## Records

________

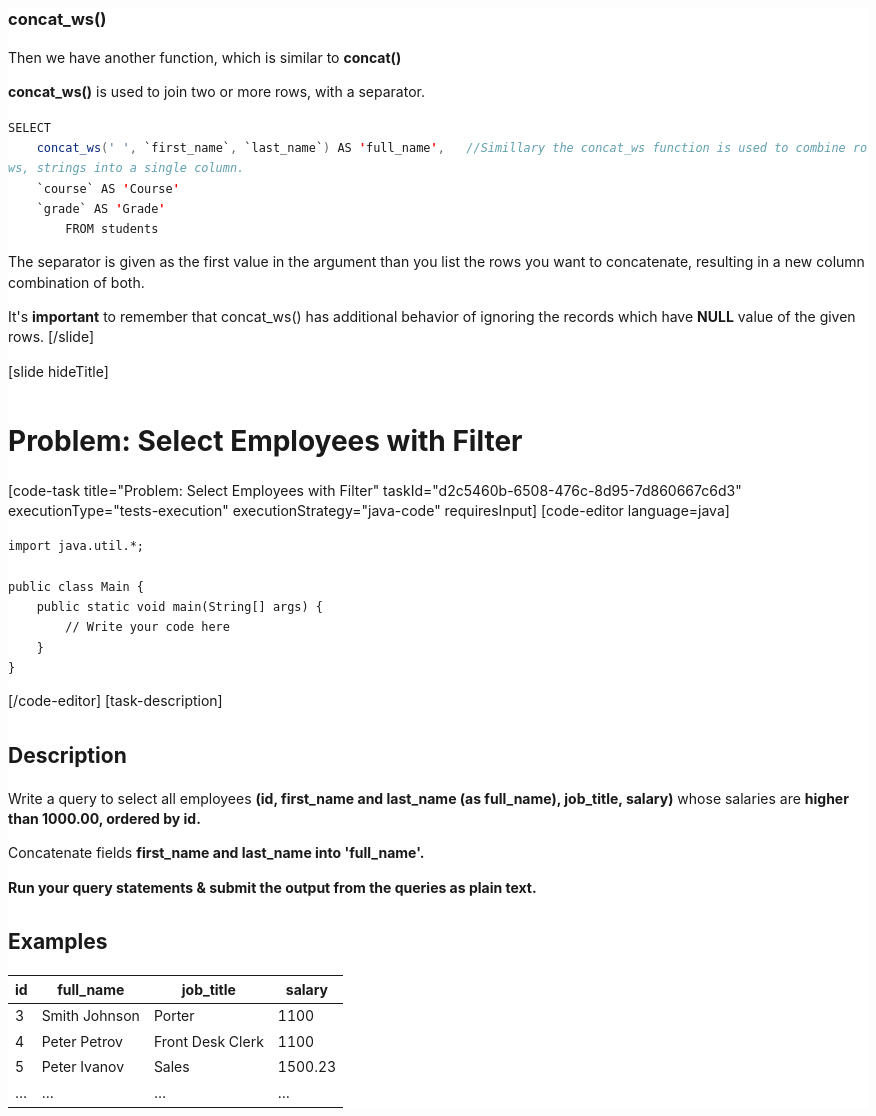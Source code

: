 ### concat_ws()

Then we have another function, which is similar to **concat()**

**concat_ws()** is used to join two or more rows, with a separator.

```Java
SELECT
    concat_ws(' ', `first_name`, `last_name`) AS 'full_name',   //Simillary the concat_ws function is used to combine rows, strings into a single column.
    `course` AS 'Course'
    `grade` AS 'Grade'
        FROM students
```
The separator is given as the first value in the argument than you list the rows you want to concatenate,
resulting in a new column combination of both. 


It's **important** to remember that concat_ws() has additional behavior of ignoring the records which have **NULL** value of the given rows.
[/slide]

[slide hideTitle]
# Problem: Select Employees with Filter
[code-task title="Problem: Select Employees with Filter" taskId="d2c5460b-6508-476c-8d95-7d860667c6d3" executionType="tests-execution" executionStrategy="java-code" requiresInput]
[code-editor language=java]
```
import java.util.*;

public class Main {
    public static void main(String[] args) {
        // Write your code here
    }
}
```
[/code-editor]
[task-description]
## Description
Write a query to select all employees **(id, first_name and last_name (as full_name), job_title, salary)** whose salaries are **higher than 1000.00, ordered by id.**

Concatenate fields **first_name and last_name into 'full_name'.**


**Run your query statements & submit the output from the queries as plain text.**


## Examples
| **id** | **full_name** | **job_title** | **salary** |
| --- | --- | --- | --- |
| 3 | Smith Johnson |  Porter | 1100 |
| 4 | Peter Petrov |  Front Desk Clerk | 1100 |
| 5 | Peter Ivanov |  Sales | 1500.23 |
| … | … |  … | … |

________

## Exercise requirements
Starting at the line with "Clerk | 1100 |", restate every line word for word through the end of the listing above.

## Task output
| 4 | Peter Petrov |  Front Desk Clerk | 1100 |
| 5 | Peter Ivanov |  Sales | 1500.23 |
| … | … |  … | … |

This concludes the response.